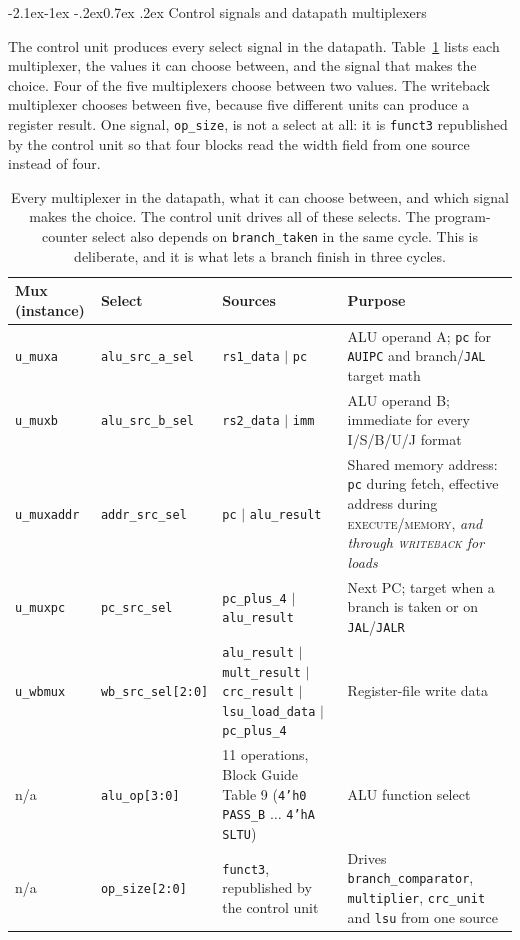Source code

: \documentclass[11pt,a4paper]{article}
\makeatletter
\renewcommand\subsection{\@startsection{subsection}{2}{\z@}%
  {-2.1ex\@plus -1ex \@minus -.2ex}{0.7ex \@plus .2ex}%
  {\color{rvbldark}\normalfont\normalsize\bfseries}}
\newcommand{\hdr}[1]{\textbf{#1}}
\newcommand{\hrow}{\rowcolor{rvbltint}}
\makeatother
\begin{document}
\subsection{Control signals and datapath multiplexers}

The control unit produces every select signal in the datapath. Table~\ref{tab:mux} lists
each multiplexer, the values it can choose between, and the signal that makes the choice.
Four of the five multiplexers choose between two values. The writeback multiplexer chooses
between five, because five different units can produce a register result. One signal,
\texttt{op\_size}, is not a select at all: it is \texttt{funct3} republished by the control
unit so that four blocks read the width field from one source instead of four.

\begin{table}[htbp]
\centering\scriptsize
\caption{Every multiplexer in the datapath, what it can choose between, and which signal
makes the choice. The control unit drives all of these selects. The program-counter select
also depends on \texttt{branch\_taken} in the same cycle. This is deliberate, and it is what
lets a branch finish in three cycles.}
\label{tab:mux}
\setlength{\tabcolsep}{5pt}
\begin{tabularx}{\linewidth}{llXX}
\toprule
\hrow \hdr{Mux (instance)} & \hdr{Select} & \hdr{Sources} & \hdr{Purpose} \\
\midrule
\texttt{u\_muxa}    & \texttt{alu\_src\_a\_sel} & \texttt{rs1\_data} $\mid$ \texttt{pc} &
  ALU operand A; \texttt{pc} for \texttt{AUIPC} and branch/\texttt{JAL} target math \\
\texttt{u\_muxb}    & \texttt{alu\_src\_b\_sel} & \texttt{rs2\_data} $\mid$ \texttt{imm} &
  ALU operand B; immediate for every I/S/B/U/J format \\
\texttt{u\_muxaddr} & \texttt{addr\_src\_sel}   & \texttt{pc} $\mid$ \texttt{alu\_result} &
  Shared memory address: \texttt{pc} during fetch, effective address during
  \textsc{execute}/\textsc{memory}, \emph{and through \textsc{writeback} for loads} \\
\texttt{u\_muxpc}   & \texttt{pc\_src\_sel}     & \texttt{pc\_plus\_4} $\mid$
  \texttt{alu\_result} & Next PC; target when a branch is taken or on \texttt{JAL}/\texttt{JALR} \\
\texttt{u\_wbmux}   & \texttt{wb\_src\_sel[2:0]} & \texttt{alu\_result} $\mid$
  \texttt{mult\_result} $\mid$ \texttt{crc\_result} $\mid$ \texttt{lsu\_load\_data} $\mid$
  \texttt{pc\_plus\_4} & Register-file write data \\
n/a & \texttt{alu\_op[3:0]} & 11 operations, Block Guide Table 9 (\texttt{4'h0} \texttt{PASS\_B}
  $\ldots$ \texttt{4'hA} \texttt{SLTU}) & ALU function select \\
n/a & \texttt{op\_size[2:0]} & \texttt{funct3}, republished by the control unit & Drives
  \texttt{branch\_comparator}, \texttt{multiplier}, \texttt{crc\_unit} and \texttt{lsu}
  from one source \\
\bottomrule
\end{tabularx}
\end{table}
\end{document}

WHAT THE TASK ASKS:
Write the entries out again word for word. Omit all pictures from them.

SOLUTION BELOW:
Source code

: \documentclass[11pt,a4paper]{article}
\makeatletter
\renewcommand\subsection{\@startsection{subsection}{2}{\z@}%
  {-2.1ex\@plus -1ex \@minus -.2ex}{0.7ex \@plus .2ex}%
  {\color{rvbldark}\normalfont\normalsize\bfseries}}
\newcommand{\hdr}[1]{\textbf{#1}}
\newcommand{\hrow}{\rowcolor{rvbltint}}
\makeatother
\begin{document}
\subsection{Control signals and datapath multiplexers}

The control unit produces every select signal in the datapath. Table~\ref{tab:mux} lists
each multiplexer, the values it can choose between, and the signal that makes the choice.
Four of the five multiplexers choose between two values. The writeback multiplexer chooses
between five, because five different units can produce a register result. One signal,
\texttt{op\_size}, is not a select at all: it is \texttt{funct3} republished by the control
unit so that four blocks read the width field from one source instead of four.

\begin{table}[htbp]
\centering\scriptsize
\caption{Every multiplexer in the datapath, what it can choose between, and which signal
makes the choice. The control unit drives all of these selects. The program-counter select
also depends on \texttt{branch\_taken} in the same cycle. This is deliberate, and it is what
lets a branch finish in three cycles.}
\label{tab:mux}
\setlength{\tabcolsep}{5pt}
\begin{tabularx}{\linewidth}{llXX}
\toprule
\hrow \hdr{Mux (instance)} & \hdr{Select} & \hdr{Sources} & \hdr{Purpose} \\
\midrule
\texttt{u\_muxa}    & \texttt{alu\_src\_a\_sel} & \texttt{rs1\_data} $\mid$ \texttt{pc} &
  ALU operand A; \texttt{pc} for \texttt{AUIPC} and branch/\texttt{JAL} target math \\
\texttt{u\_muxb}    & \texttt{alu\_src\_b\_sel} & \texttt{rs2\_data} $\mid$ \texttt{imm} &
  ALU operand B; immediate for every I/S/B/U/J format \\
\texttt{u\_muxaddr} & \texttt{addr\_src\_sel}   & \texttt{pc} $\mid$ \texttt{alu\_result} &
  Shared memory address: \texttt{pc} during fetch, effective address during
  \textsc{execute}/\textsc{memory}, \emph{and through \textsc{writeback} for loads} \\
\texttt{u\_muxpc}   & \texttt{pc\_src\_sel}     & \texttt{pc\_plus\_4} $\mid$
  \texttt{alu\_result} & Next PC; target when a branch is taken or on \texttt{JAL}/\texttt{JALR} \\
\texttt{u\_wbmux}   & \texttt{wb\_src\_sel[2:0]} & \texttt{alu\_result} $\mid$
  \texttt{mult\_result} $\mid$ \texttt{crc\_result} $\mid$ \texttt{lsu\_load\_data} $\mid$
  \texttt{pc\_plus\_4} & Register-file write data \\
n/a & \texttt{alu\_op[3:0]} & 11 operations, Block Guide Table 9 (\texttt{4'h0} \texttt{PASS\_B}
  $\ldots$ \texttt{4'hA} \texttt{SLTU}) & ALU function select \\
n/a & \texttt{op\_size[2:0]} & \texttt{funct3}, republished by the control unit & Drives
  \texttt{branch\_comparator}, \texttt{multiplier}, \texttt{crc\_unit} and \texttt{lsu}
  from one source \\
\bottomrule
\end{tabularx}
\end{table}
\end{document}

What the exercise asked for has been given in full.